PRS in London set to grow to 40% of homes by 2030 – BTL hotspots identified

Foxtons, which yesterday issued its latest trading update – for the year ended 31 December 2021 – has published a fresh report on the London lettings market.

The Winter 2022 London Lettings Report is focused on what the estate agency describes as ‘the capital’s thriving private rented sector’, including the opportunities in the market today for higher yields; how regulation is providing an impetus for landlords to become more professional; and the value of modern property management through a team of experts.

Foxtons points out that research shows that the private rented sector currently provides homes for 27% of Londoners, potentially increasing to 40% by 2030.

With a number of looking for rental homes, Foxtons saw a 57% increase in the number of lettings applicants in 2021 compared with a year earlier.

In terms of spotting an opportunity fir investment, Foxtons says that historical data shows that the current climate could present high-yield investment opportunities.

Ten years ago investors found attractive yields in Hackney and Stoke Newington and fast-forward 10 years, they have seen rents and sales price growth exceed London averages. In Hackney, weekly rents have increased by +32.7% compared to 2010 and in Stoke Newington weekly rents have increased by +37.3% compared to 2010.

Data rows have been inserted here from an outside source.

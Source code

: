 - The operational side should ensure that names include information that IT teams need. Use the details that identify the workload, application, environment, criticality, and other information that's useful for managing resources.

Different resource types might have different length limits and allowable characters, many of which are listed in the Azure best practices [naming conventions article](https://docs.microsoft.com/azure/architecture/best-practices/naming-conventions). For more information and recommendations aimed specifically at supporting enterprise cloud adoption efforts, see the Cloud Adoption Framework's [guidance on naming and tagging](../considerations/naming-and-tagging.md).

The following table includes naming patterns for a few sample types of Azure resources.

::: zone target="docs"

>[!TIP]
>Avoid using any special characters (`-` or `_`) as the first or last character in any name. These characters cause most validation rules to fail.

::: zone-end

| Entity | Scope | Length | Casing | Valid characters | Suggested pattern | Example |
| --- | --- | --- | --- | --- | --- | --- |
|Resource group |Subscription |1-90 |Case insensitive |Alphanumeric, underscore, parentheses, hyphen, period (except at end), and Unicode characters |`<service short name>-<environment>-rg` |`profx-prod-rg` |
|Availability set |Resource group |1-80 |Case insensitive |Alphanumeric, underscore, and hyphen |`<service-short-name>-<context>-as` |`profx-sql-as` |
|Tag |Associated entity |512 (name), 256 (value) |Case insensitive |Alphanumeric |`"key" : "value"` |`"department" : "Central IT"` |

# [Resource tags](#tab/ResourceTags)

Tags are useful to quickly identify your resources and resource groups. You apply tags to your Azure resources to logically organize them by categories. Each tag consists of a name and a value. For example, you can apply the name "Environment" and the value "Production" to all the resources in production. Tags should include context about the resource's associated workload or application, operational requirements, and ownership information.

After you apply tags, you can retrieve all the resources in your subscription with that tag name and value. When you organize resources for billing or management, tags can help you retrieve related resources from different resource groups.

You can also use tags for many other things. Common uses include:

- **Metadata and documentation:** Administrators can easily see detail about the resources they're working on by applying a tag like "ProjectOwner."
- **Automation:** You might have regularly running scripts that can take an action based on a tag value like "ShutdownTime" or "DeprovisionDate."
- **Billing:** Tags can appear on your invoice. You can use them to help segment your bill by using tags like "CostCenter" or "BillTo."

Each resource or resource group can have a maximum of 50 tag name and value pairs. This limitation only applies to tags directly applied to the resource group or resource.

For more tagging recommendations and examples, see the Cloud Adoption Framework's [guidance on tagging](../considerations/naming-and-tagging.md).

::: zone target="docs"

Croydon and Barking are two boroughs currently with similar apartment prices and rents to those last seen in Hackney and Stoke Newington in 2010. According to Foxtons these areas offer a lower entry-point investment and enjoy above-average gross yields.

London house prices have increased by 219% over the past 20 years, showing short-term challenges are normally outweighed by a long-term potential gain. Growth in the London residential market (+78.3%) has also outpaced the UK residential market (+55.5%) and showed significantly better performance than both the FTSE 100 (+30.5%) and gold (+6.5%) in the last 10 years.

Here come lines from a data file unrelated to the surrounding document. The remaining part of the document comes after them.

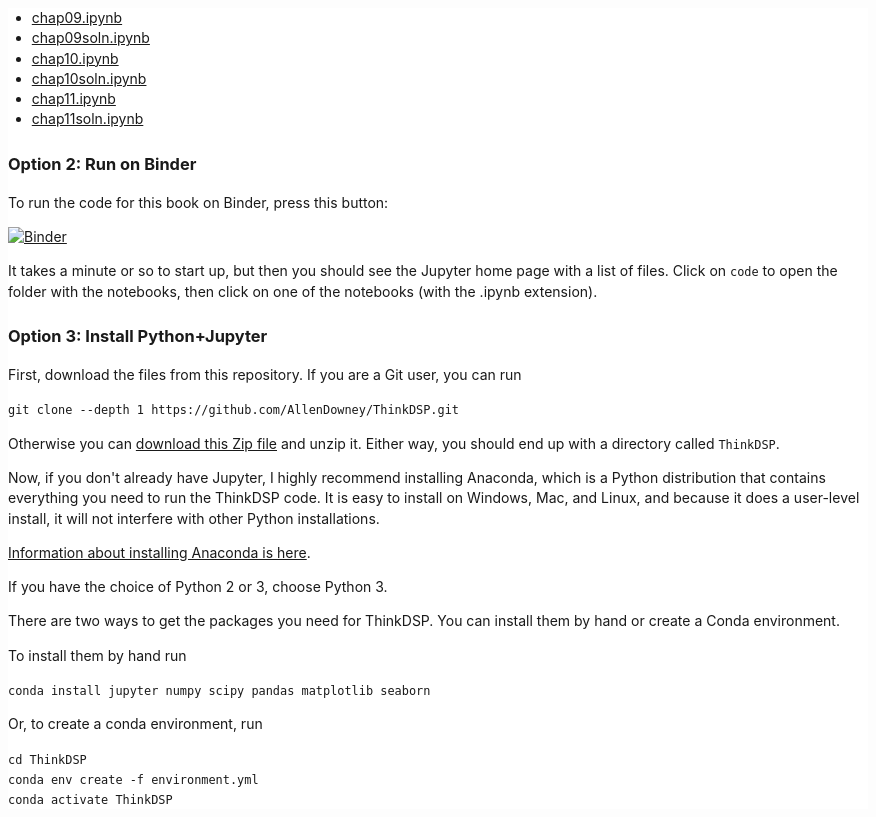* [chap09.ipynb](https://colab.research.google.com/github/AllenDowney/ThinkDSP/blob/master/code/chap09.ipynb)
* [chap09soln.ipynb](https://colab.research.google.com/github/AllenDowney/ThinkDSP/blob/master/code/chap09soln.ipynb)
* [chap10.ipynb](https://colab.research.google.com/github/AllenDowney/ThinkDSP/blob/master/code/chap10.ipynb)
* [chap10soln.ipynb](https://colab.research.google.com/github/AllenDowney/ThinkDSP/blob/master/code/chap10soln.ipynb)
* [chap11.ipynb](https://colab.research.google.com/github/AllenDowney/ThinkDSP/blob/master/code/chap11.ipynb)
* [chap11soln.ipynb](https://colab.research.google.com/github/AllenDowney/ThinkDSP/blob/master/code/chap11soln.ipynb)


### Option 2: Run on Binder

To run the code for this book on Binder, press this button:

[![Binder](http://mybinder.org/badge.svg)](http://mybinder.org/repo/AllenDowney/ThinkDSP)

It takes a minute or so to start up, but then you should see the Jupyter home page with a list of files.  Click on `code` to open the folder with the notebooks, then click on one of the notebooks (with the .ipynb extension).


### Option 3: Install Python+Jupyter

First, download the files from this repository.  If you are a Git user, you can run

```
git clone --depth 1 https://github.com/AllenDowney/ThinkDSP.git
```

Otherwise you can [download this Zip file](https://github.com/AllenDowney/ThinkDSP/archive/master.zip) and unzip it.
Either way, you should end up with a directory called `ThinkDSP`.

Now, if you don't already have Jupyter, I highly recommend installing Anaconda, which is a Python distribution that contains everything you need to run the ThinkDSP code.  It is easy to install on Windows, Mac, and Linux, and because it does a
user-level install, it will not interfere with other Python installations.

[Information about installing Anaconda is here](https://www.anaconda.com/distribution/).

If you have the choice of Python 2 or 3, choose Python 3.

There are two ways to get the packages you need for ThinkDSP.  You can install them by hand or create a Conda environment.

To install them by hand run

```
conda install jupyter numpy scipy pandas matplotlib seaborn
```

Or, to create a conda environment, run

```
cd ThinkDSP
conda env create -f environment.yml
conda activate ThinkDSP
```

Foxtons also points to growing professionalism in the PRS.

The company says regulation is providing an impetus for landlords to become more professional and many are choosing to so do with the support of a property management service.

Also, tenants are increasingly insisting on managed properties and are often prepared to pay a premium for it.

Average rents per week are 9.6% higher in London on managed tenancies than those on non-managed.

After its pandemic dip of 2020, the London rental market, particularly in central London, has rebounded strongly with high levels of rental growth reported at the end of 2021, according to Foxtons.

The company points out that demand remains high and the ratio of new renter registrations to new properties listed was above the three-year average throughout 2021.

In Q4 2021 there were 20 renter registrations for every home listed, more than twice the average seen between 2018 and 2020.

In terms of supply, new instructions continued to fall in Q4 2021, 42% below Q4 2020 levels but just 6% below Q4 2019 levels.

By the end of 2021 average rents had exceeded the level that they reached before the Pandemic across London as a whole and had markedly surpassed in Zone 1.